In other words, as Moore and Cotner convincingly demonstrate, simply assuming that the scientific evidence for evolution will convince creationist teachers has not worked, and will not work.  They rely heavily on the research of Penn State political scientists Michael Berkman and Eric Plutzer.  Instead, evolution education needs to get away from the delusion that the scientific evidence alone will do the job.  With adults, effective evolution education, as Moore and Cotner contend, must address “philosophical and religious” issues involved.  This conclusion makes eminent sense.  However, it brings us to an awkward realization: science education must range far beyond science education to be effective science education.  Are creationist teachers to be taught that Jesus wants them to accept evolution?  That seems to be Moore’s and Cotner’s implication, and it raises a host of thorny issues.

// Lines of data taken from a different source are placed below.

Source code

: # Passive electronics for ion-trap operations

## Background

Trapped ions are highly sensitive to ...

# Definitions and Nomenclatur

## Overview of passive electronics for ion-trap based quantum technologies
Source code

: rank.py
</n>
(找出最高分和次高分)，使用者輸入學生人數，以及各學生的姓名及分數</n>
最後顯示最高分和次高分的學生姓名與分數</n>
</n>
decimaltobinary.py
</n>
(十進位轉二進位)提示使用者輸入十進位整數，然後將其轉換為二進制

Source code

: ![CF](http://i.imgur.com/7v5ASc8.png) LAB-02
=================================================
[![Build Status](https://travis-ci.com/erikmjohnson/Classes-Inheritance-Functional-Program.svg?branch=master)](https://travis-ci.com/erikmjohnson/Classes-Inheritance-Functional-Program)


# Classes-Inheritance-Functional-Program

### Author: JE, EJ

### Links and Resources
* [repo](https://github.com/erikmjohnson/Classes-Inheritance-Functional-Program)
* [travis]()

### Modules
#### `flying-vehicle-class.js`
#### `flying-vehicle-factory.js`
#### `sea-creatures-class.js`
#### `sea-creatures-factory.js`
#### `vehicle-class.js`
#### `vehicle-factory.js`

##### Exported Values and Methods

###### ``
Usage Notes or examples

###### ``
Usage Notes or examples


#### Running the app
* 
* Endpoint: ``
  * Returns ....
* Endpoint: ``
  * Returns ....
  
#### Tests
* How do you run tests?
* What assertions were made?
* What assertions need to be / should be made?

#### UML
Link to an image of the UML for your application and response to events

The second prong of their policy argument is equally radical.  If “fact-based” evolution education is to work, Moore and Cotner argue, it must reach young students before their families’ influence has become decisive.  In other words, effective evolution education must evangelize aggressively to counter the “supernatural explanations” offered young people by their parents and church leaders.  Effective evolution education must seek to replace those family influences with the influence of scientific evidence.

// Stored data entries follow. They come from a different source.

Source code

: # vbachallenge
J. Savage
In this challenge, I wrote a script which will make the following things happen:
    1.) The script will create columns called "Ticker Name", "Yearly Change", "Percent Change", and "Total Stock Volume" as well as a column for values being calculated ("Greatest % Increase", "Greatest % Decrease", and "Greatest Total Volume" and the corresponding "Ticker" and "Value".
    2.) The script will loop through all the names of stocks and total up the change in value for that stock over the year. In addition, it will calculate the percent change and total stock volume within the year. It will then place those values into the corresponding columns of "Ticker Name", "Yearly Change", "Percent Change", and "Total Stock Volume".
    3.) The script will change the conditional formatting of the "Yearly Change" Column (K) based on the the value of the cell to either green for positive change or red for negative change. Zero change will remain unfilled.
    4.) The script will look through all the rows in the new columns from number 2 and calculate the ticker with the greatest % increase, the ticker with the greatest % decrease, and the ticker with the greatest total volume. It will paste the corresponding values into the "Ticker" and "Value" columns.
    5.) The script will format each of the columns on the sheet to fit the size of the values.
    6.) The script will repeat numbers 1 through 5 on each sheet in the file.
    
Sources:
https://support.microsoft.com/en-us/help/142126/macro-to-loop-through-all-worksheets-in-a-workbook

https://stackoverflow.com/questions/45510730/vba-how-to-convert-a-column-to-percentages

Randy Moore has long been one of the smartest voices in the field of evolution education.  And his logic in this article seems uncontrovertible.  Yet it raises disturbing questions.  Can evolution educators discuss “philosophical and religious” implications of evolutionary theory?  Doesn’t that amount to sectarian religious education?  In other words, if science educators try to teach that Jesus is not against evolution, isn’t that making a strictly religious argument?

And we need to ask tough questions about targeting young minds:  Can a campaign to reach young creationist kids work?  Is it the place of public education to target family culture and religion?